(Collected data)
----------------

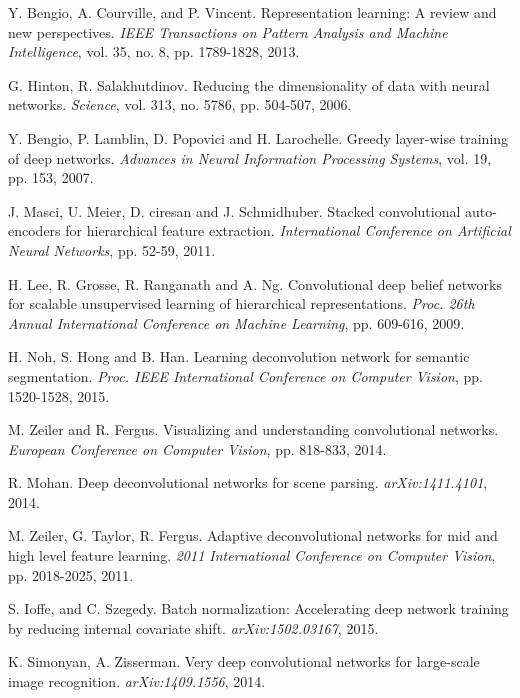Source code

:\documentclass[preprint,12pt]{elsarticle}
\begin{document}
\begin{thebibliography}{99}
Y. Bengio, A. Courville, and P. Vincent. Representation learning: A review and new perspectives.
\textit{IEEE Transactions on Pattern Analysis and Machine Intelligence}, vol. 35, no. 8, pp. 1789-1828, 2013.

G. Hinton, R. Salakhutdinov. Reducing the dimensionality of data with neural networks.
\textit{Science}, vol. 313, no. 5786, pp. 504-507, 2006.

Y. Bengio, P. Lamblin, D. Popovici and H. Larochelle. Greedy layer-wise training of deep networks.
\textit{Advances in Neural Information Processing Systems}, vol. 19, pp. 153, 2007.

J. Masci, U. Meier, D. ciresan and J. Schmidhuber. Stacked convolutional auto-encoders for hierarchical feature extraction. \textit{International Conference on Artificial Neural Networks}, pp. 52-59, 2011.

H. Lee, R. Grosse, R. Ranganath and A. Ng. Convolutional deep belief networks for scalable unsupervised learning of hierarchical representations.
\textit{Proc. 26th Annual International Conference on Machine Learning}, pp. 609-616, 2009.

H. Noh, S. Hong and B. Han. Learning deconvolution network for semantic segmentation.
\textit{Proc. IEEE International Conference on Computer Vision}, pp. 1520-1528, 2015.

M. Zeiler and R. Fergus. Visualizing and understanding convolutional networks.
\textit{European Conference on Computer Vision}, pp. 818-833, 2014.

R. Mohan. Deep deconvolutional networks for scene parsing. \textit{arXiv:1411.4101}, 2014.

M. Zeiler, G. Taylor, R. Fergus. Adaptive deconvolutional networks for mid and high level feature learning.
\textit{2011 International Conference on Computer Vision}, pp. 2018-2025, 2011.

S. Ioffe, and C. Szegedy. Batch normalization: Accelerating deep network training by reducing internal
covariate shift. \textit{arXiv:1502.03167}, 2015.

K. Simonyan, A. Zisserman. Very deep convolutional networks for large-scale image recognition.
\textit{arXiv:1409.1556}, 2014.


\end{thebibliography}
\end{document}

----------------

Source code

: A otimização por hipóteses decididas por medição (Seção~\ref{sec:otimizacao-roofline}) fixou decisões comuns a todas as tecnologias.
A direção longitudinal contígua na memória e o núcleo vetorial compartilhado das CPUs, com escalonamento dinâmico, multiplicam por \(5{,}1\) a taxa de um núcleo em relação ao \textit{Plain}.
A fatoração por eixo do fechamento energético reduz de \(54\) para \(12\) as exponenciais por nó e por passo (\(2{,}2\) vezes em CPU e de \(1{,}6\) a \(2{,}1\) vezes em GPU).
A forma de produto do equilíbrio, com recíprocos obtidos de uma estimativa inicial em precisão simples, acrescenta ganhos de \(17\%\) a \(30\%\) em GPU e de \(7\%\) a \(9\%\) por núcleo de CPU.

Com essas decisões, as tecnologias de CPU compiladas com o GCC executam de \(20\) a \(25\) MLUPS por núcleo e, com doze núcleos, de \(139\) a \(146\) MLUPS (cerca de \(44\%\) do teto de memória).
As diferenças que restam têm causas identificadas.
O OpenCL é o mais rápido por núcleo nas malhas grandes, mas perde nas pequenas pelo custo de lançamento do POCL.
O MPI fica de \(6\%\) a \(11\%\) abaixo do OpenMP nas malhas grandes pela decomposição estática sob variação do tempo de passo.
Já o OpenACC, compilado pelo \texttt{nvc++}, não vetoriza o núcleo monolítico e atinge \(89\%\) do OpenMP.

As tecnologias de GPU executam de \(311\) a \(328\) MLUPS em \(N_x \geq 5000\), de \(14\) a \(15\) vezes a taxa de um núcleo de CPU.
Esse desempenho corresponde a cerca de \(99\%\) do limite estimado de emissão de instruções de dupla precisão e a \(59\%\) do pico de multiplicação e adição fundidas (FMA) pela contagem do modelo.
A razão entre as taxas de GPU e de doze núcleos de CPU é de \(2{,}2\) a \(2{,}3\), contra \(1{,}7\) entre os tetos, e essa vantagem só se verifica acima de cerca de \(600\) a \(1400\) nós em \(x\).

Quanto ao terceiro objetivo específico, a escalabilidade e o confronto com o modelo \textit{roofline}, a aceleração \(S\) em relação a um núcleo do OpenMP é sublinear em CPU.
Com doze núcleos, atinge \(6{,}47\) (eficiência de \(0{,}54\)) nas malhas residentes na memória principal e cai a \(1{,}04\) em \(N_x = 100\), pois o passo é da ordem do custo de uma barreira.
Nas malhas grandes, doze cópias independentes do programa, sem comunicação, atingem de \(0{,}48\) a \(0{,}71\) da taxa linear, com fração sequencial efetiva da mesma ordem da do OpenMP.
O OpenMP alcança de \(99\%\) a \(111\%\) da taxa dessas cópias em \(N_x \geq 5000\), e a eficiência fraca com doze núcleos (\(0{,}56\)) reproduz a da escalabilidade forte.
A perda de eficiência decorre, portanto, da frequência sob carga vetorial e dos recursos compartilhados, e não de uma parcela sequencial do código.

----------------

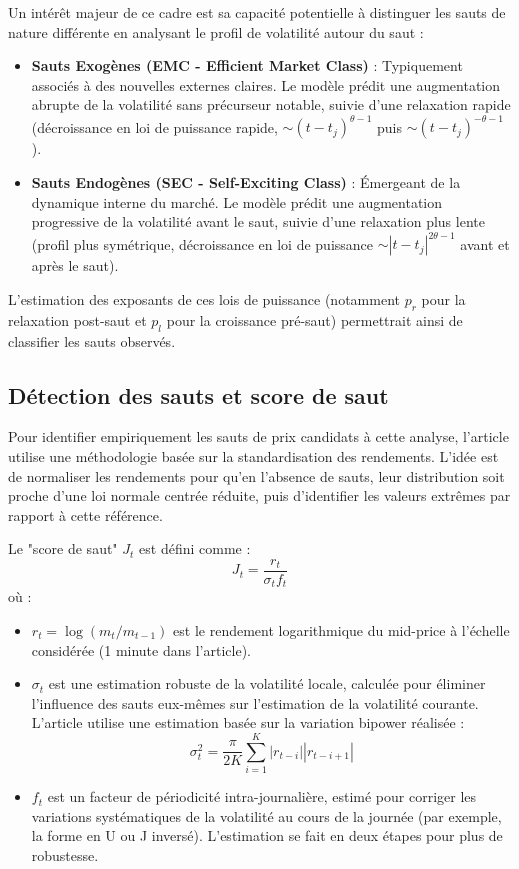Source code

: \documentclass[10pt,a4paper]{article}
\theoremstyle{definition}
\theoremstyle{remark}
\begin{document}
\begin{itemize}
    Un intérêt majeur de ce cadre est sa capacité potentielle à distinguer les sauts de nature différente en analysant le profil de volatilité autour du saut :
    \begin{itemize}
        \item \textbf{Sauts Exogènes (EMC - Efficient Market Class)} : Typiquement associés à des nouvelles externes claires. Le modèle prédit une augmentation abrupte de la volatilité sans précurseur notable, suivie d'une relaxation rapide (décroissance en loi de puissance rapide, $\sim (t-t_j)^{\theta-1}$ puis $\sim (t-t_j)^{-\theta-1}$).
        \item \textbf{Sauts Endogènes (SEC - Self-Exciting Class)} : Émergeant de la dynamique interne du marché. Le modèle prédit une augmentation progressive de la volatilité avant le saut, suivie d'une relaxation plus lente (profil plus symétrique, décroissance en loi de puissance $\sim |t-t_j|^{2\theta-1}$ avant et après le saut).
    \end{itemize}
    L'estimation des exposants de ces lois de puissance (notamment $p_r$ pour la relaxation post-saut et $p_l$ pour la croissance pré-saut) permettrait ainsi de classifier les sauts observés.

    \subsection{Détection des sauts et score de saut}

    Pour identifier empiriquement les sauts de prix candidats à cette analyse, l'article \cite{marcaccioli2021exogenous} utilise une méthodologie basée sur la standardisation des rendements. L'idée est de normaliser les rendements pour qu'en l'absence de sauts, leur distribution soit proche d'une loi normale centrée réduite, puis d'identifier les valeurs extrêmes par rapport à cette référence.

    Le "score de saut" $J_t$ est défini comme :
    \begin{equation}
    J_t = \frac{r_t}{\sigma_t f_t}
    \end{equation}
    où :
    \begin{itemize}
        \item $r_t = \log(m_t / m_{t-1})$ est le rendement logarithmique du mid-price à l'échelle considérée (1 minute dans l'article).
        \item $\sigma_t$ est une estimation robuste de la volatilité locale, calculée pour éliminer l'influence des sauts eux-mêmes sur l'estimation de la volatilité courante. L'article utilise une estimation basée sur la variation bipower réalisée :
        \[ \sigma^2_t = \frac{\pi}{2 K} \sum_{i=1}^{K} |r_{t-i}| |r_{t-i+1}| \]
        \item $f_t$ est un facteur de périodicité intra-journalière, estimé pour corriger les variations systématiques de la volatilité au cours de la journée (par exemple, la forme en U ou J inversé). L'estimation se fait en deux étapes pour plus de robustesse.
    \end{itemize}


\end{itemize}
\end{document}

----------------

What lines of the preceding data include the string "pelo"? Pull them out.

O OpenCL é o mais rápido por núcleo nas malhas grandes, mas perde nas pequenas pelo custo de lançamento do POCL.
Já o OpenACC, compilado pelo \texttt{nvc++}, não vetoriza o núcleo monolítico e atinge \(89\%\) do OpenMP.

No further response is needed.